━━━━━ INPUT RECORDS

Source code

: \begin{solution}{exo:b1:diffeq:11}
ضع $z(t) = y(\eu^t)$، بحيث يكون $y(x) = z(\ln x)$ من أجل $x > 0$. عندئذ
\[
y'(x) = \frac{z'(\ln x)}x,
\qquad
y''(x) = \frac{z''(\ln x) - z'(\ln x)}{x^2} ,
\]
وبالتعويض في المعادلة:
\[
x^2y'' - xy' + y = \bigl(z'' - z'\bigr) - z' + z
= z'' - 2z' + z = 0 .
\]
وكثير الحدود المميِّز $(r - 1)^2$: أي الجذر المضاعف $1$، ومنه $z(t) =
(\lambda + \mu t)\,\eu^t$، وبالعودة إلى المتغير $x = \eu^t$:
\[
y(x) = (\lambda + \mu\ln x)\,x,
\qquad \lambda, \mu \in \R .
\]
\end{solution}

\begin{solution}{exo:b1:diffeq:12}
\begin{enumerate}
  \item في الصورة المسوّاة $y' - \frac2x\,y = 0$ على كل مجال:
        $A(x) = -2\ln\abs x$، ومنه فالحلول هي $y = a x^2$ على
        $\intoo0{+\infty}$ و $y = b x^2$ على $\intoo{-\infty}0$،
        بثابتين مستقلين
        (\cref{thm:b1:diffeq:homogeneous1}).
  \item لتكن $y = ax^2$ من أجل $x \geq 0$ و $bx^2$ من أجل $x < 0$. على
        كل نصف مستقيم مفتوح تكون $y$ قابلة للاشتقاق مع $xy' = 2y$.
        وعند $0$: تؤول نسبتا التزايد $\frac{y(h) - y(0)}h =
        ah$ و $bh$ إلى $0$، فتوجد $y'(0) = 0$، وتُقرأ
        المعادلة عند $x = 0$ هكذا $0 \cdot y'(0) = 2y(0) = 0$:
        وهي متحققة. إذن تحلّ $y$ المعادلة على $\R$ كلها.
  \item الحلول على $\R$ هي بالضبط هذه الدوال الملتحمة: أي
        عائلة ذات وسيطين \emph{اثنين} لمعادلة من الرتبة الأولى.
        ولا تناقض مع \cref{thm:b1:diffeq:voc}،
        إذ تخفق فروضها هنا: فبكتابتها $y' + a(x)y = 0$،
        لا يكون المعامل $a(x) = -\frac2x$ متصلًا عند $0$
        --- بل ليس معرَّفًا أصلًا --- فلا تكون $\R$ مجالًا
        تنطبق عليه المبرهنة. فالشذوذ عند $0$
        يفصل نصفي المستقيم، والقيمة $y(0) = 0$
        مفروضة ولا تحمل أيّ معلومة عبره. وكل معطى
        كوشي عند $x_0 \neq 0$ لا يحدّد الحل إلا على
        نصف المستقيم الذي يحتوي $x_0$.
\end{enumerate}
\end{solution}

━━━━━━━━━━
━━━━━ INPUT RECORDS

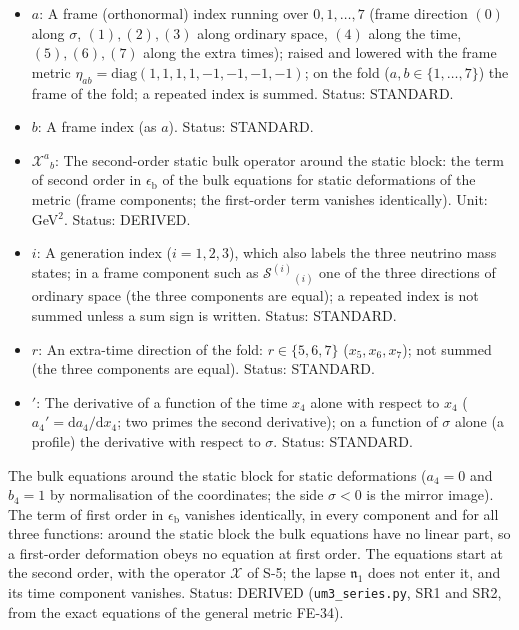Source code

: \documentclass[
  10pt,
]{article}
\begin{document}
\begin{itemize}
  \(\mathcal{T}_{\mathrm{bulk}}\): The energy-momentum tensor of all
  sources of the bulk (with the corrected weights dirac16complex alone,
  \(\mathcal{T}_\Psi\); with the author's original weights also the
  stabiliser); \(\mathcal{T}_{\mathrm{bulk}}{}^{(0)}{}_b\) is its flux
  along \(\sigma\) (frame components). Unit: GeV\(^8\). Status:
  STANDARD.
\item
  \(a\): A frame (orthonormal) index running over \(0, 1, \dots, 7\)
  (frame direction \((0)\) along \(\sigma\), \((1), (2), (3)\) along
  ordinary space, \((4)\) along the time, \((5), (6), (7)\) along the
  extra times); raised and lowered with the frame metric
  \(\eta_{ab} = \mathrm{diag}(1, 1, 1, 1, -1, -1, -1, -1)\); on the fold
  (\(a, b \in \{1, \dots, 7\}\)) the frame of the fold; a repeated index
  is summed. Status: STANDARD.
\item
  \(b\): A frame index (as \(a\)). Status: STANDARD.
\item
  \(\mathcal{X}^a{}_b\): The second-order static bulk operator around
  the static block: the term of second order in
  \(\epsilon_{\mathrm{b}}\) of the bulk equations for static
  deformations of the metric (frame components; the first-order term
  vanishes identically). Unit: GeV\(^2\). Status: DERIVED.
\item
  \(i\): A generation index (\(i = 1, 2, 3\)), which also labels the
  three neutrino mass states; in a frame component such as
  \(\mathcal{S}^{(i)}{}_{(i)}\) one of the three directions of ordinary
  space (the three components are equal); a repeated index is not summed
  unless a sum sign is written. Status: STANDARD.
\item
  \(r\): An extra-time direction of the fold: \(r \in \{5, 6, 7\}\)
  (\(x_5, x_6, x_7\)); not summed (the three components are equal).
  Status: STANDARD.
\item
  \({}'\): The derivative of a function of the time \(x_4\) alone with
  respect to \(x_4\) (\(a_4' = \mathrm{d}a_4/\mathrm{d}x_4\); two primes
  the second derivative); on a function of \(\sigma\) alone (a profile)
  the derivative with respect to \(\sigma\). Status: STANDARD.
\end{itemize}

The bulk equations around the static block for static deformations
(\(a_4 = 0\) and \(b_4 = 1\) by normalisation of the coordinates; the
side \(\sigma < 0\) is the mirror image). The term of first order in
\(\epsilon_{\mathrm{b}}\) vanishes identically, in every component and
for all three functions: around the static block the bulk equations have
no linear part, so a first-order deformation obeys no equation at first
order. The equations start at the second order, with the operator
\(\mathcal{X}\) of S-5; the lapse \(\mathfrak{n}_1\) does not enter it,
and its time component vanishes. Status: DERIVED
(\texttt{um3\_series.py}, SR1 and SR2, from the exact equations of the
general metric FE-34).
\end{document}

━━━━━━━━━━
━━━━━ INPUT RECORDS

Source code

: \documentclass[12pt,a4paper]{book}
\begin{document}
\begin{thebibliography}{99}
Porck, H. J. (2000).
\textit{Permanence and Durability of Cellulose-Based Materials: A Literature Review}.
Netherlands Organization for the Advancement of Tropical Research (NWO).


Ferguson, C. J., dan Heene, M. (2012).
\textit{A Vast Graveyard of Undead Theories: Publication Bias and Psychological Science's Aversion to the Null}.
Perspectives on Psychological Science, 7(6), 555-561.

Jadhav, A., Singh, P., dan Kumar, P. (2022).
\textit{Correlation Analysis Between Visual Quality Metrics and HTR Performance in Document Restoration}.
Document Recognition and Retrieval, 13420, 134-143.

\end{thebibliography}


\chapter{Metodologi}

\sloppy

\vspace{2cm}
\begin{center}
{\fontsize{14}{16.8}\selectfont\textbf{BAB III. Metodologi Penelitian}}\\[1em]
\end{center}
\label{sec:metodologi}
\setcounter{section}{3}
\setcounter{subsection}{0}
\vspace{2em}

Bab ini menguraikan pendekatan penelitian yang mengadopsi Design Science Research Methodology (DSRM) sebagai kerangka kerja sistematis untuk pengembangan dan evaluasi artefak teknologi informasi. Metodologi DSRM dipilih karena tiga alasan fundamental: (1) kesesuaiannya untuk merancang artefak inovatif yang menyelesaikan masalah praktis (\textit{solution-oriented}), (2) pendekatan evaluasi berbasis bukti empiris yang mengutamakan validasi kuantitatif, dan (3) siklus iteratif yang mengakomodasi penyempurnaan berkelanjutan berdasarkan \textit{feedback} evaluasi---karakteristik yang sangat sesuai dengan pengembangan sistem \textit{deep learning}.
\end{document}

━━━━━━━━━━

▶ **INSTRUCTIONS TO FOLLOW**
Look for the string "term" in the entries above. Copy every line that has it.

▶ **SOLUTION FOR THIS EXERCISE**
  the static block: the term of second order in
  deformations of the metric (frame components; the first-order term
side \(\sigma < 0\) is the mirror image). The term of first order in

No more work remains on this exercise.